Les chercheurs ont découvert que les patients atteints d’un cancer de la prostate présentaient un nombre élevé de mutations génétiques appelées «variations du nombre de copies», dans lesquelles des sections de l’ADN sont anormalement répétées ou manquantes. Les répétitions et les délétions particulières étaient plus fréquentes chez les patients qui ont eu une rechute rapide, et la taille des variations de nombre de copies avait tendance à être plus grande chez ces patients également. Les chercheurs ont ensuite utilisé cette information pour créer des modèles de prédiction basés sur l’ADN dans différents types d’échantillons de tissus.

Cette étude est excitante car elle laisse espérer qu’un jour un test pourrait aider à prédire les perspectives pour les patients atteints d’un cancer de la prostate, ce qui pourrait à son tour aider les décisions de traitement. Cependant, ces résultats devront être davantage validés, et un test simple et peu coûteux développé et testé avant cela est une option réaliste pour les médecins.

D’où vient l’histoire?

L’étude a été réalisée par des chercheurs de l’Université de Pittsburgh et a été financée par l’American Cancer Society, le US National Cancer Institute et l’Université de Pittsburgh Cancer Institute. L’étude a été publiée dans le American Journal of Pathology.

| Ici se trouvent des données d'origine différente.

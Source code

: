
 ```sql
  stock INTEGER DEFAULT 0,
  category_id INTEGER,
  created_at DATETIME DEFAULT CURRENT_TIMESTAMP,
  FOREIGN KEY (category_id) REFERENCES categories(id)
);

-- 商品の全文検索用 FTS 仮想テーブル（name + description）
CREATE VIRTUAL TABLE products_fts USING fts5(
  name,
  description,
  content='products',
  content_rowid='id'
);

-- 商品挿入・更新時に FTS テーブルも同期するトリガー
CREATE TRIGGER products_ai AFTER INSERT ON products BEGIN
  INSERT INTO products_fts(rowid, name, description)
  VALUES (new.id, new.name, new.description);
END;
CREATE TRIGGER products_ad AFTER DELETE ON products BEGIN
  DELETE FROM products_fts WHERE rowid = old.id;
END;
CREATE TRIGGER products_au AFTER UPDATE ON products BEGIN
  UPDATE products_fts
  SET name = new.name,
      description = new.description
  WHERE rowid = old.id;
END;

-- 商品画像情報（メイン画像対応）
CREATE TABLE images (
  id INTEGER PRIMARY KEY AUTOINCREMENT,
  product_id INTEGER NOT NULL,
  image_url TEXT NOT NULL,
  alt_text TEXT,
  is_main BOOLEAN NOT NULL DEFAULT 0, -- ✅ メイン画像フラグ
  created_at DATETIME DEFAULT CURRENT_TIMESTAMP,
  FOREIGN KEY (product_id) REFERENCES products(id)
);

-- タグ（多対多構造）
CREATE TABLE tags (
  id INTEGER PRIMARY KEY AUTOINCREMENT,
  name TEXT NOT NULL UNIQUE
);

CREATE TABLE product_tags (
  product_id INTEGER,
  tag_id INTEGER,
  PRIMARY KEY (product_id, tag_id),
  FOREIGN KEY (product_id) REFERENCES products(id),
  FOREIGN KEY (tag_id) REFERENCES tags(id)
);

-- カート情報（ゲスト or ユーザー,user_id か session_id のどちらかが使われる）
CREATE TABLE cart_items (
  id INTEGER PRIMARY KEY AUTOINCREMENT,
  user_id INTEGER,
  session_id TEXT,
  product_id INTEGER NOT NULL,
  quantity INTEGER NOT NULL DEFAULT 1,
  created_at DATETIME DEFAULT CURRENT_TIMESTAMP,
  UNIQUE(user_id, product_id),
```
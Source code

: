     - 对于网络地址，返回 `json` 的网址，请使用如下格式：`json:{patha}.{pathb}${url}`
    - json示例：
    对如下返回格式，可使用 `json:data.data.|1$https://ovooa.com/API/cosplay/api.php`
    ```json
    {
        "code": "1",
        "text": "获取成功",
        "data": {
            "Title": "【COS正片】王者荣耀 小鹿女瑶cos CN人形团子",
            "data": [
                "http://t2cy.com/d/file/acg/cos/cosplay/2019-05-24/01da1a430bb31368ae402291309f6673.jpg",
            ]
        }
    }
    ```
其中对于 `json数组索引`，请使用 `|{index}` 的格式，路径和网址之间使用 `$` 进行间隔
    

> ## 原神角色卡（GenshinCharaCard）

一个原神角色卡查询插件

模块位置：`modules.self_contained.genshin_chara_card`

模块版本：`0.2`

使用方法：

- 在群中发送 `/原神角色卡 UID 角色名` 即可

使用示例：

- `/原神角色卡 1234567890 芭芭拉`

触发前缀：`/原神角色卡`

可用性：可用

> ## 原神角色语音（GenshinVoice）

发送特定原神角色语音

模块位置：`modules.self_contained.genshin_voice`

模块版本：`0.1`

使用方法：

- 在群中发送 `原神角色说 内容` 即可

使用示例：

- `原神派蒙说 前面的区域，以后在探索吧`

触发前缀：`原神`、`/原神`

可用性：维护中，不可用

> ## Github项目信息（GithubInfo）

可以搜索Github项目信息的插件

La couverture de l’histoire par le Daily Mail était généralement précise, même si elle peut impliquer que la recherche pourrait aider à discerner les tumeurs bénignes de la prostate de celles qui mettent la vie en danger avant le traitement. Cependant, la recherche a été menée chez des patients après un cycle de traitement où ils avaient déjà subi une intervention chirurgicale pour enlever tout ou partie de la prostate. En outre, le titre du Mail suggère que le test a été développé et sera bientôt mis en œuvre, ce qui n’est pas le cas. L’histoire a correctement indiqué que «il est probable que plusieurs années s’écouleront avant que les universitaires soient en mesure de développer un test sanguin pour prédire la vitesse à laquelle le cancer de la prostate se propagera.

De quel type de recherche s’aggissait-t-il?

Le cancer de la prostate n’est pas typique de la plupart des cancers, car les hommes peuvent vivre avec la maladie pendant plusieurs décennies sans symptômes ni besoin de traitement. C’est parce que dans la plupart des cas, le cancer progresse très lentement, à un rythme tel qu’ils mourront probablement d’autres causes ou même de la vieillesse avant que cela ne cause des effets néfastes sur leur santé. Cependant, une minorité d’hommes atteints de la maladie connaissent une progression plus rapide de leur cancer qui nécessite un traitement, comme une prostatectomie (chirurgie pour enlever tout ou partie de la prostate).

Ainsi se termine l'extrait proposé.